We affirm that these ends for which this Government was instituted have been defeated, and the Government itself has been made destructive of them by the action of the non-slaveholding States. Those States have assume the right of deciding upon the propriety of our domestic institutions; and have denied the rights of property established in fifteen of the States and recognized by the Constitution; they have denounced as sinful the institution of slavery; they have permitted open establishment among them of societies, whose avowed object is to disturb the peace and to eloign the property of the citizens of other States. They have encouraged and assisted thousands of our slaves to leave their homes; and those who remain, have been incited by emissaries, books and pictures to servile insurrection.

From the Confederate Vice President's "Cornerstone Speech":

The new Constitution has put at rest forever all the agitating questions relating to our peculiar institutions—African slavery as it exists among us—the proper status of the negro in our form of civilization. This was the immediate cause of the late rupture and present revolution. Jefferson, in his forecast, had anticipated this, as the "rock upon which the old Union would split." He was right. What was conjecture with him, is now a realized fact. But whether he fully comprehended the great truth upon which that rock stood and stands, may be doubted. The prevailing ideas entertained by him and most of the leading statesmen at the time of the formation of the old Constitution were, that the enslavement of the African was in violation of the laws of nature; that it was wrong in principle, socially, morally and politically. It was an evil they knew not well how to deal with; but the general opinion of the men of that day was, that, somehow or other, in the order of Providence, the institution would be evanescent and pass away... Those ideas, however, were fundamentally wrong. They rested upon the assumption of the equality of races. This was an error. It was a sandy foundation, and the idea of a Government built upon it—when the "storm came and the wind blew, it fell." Our new Government is founded upon exactly the opposite ideas; its foundations are laid, its cornerstone rests, upon the great truth that the negro is not equal to the white man; that slavery, subordination to the superior race, is his natural and normal condition. It was about slavery. The attempt to paint it otherwise is disengenous.

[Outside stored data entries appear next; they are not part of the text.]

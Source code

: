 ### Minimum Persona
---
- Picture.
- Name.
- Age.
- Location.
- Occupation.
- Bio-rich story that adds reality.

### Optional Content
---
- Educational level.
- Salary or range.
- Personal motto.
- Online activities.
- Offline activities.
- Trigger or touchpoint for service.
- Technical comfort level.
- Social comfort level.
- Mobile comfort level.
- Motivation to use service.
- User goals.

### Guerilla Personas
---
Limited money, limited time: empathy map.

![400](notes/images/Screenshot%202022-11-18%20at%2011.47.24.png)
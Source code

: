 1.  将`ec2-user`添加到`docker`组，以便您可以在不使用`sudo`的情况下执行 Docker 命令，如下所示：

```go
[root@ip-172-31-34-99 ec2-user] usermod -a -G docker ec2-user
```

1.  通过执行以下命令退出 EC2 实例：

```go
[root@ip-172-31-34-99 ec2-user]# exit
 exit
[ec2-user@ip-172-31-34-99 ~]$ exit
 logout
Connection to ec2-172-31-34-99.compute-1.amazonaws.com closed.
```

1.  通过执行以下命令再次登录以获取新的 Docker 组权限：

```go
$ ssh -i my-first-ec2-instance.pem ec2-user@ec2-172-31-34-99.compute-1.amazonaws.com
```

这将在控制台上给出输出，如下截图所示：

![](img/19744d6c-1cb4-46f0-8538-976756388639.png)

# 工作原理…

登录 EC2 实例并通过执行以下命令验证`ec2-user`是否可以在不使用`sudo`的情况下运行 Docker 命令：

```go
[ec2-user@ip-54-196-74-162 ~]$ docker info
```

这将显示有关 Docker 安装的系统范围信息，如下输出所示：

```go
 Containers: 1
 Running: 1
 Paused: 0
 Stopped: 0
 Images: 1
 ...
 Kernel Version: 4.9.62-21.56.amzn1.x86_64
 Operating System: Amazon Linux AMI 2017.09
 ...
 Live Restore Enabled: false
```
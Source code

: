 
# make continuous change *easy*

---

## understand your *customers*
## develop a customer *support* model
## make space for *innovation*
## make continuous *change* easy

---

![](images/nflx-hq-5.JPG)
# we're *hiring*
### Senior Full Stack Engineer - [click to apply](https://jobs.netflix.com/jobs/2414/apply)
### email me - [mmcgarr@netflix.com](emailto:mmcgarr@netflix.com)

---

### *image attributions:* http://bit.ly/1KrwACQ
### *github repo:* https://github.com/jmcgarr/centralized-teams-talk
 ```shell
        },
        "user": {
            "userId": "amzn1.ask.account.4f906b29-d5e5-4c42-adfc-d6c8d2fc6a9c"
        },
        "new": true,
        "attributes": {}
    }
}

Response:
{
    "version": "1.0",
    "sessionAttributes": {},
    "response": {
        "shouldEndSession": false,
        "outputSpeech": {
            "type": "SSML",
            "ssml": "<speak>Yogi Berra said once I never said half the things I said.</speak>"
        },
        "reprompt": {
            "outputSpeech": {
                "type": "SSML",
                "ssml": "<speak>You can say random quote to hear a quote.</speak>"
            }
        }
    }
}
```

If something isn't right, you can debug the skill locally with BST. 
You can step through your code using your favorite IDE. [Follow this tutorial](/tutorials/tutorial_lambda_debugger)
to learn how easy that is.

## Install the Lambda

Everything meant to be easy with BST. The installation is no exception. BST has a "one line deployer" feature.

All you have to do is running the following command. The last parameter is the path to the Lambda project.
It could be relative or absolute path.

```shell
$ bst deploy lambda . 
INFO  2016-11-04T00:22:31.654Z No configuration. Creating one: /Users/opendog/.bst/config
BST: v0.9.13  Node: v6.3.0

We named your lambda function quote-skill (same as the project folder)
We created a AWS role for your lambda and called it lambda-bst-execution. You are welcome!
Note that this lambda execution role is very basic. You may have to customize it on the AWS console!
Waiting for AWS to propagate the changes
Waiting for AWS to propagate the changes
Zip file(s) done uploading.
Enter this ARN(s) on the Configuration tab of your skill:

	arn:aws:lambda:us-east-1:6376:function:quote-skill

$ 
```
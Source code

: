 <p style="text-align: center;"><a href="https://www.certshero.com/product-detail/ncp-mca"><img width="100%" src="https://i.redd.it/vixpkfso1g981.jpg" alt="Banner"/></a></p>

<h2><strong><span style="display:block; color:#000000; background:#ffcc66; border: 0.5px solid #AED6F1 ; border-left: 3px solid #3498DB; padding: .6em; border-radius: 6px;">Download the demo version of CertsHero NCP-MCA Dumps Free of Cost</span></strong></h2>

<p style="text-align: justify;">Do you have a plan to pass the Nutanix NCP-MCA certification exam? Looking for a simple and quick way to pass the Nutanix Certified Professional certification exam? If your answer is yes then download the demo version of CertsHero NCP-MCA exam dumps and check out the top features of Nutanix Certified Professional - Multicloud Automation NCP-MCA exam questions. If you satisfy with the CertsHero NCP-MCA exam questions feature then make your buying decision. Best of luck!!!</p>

Comment Re:fighting carbon pollution? (Score 1) 369

You're confused; not only is bacteria not entirely capable of breaking down the bitumen (it's not crude oil they're pumping), but the product is toxic to them. DuckDuckGo Richard Johnson's work for the UofE and you may have a better understanding of the problem. Whilst you may truly believe that running abrasive sand loaded with toxic material that takes (at this point with accelerant acids and microbes) 10 years to clean up through metal pipes over the largest aquifer in North America is a good idea, those that understand the challenges don't. Pretending that this is equal in risk to a "huge, huge volume of oil and petroleum products going through massive pipe system" illustrates your lack of understanding.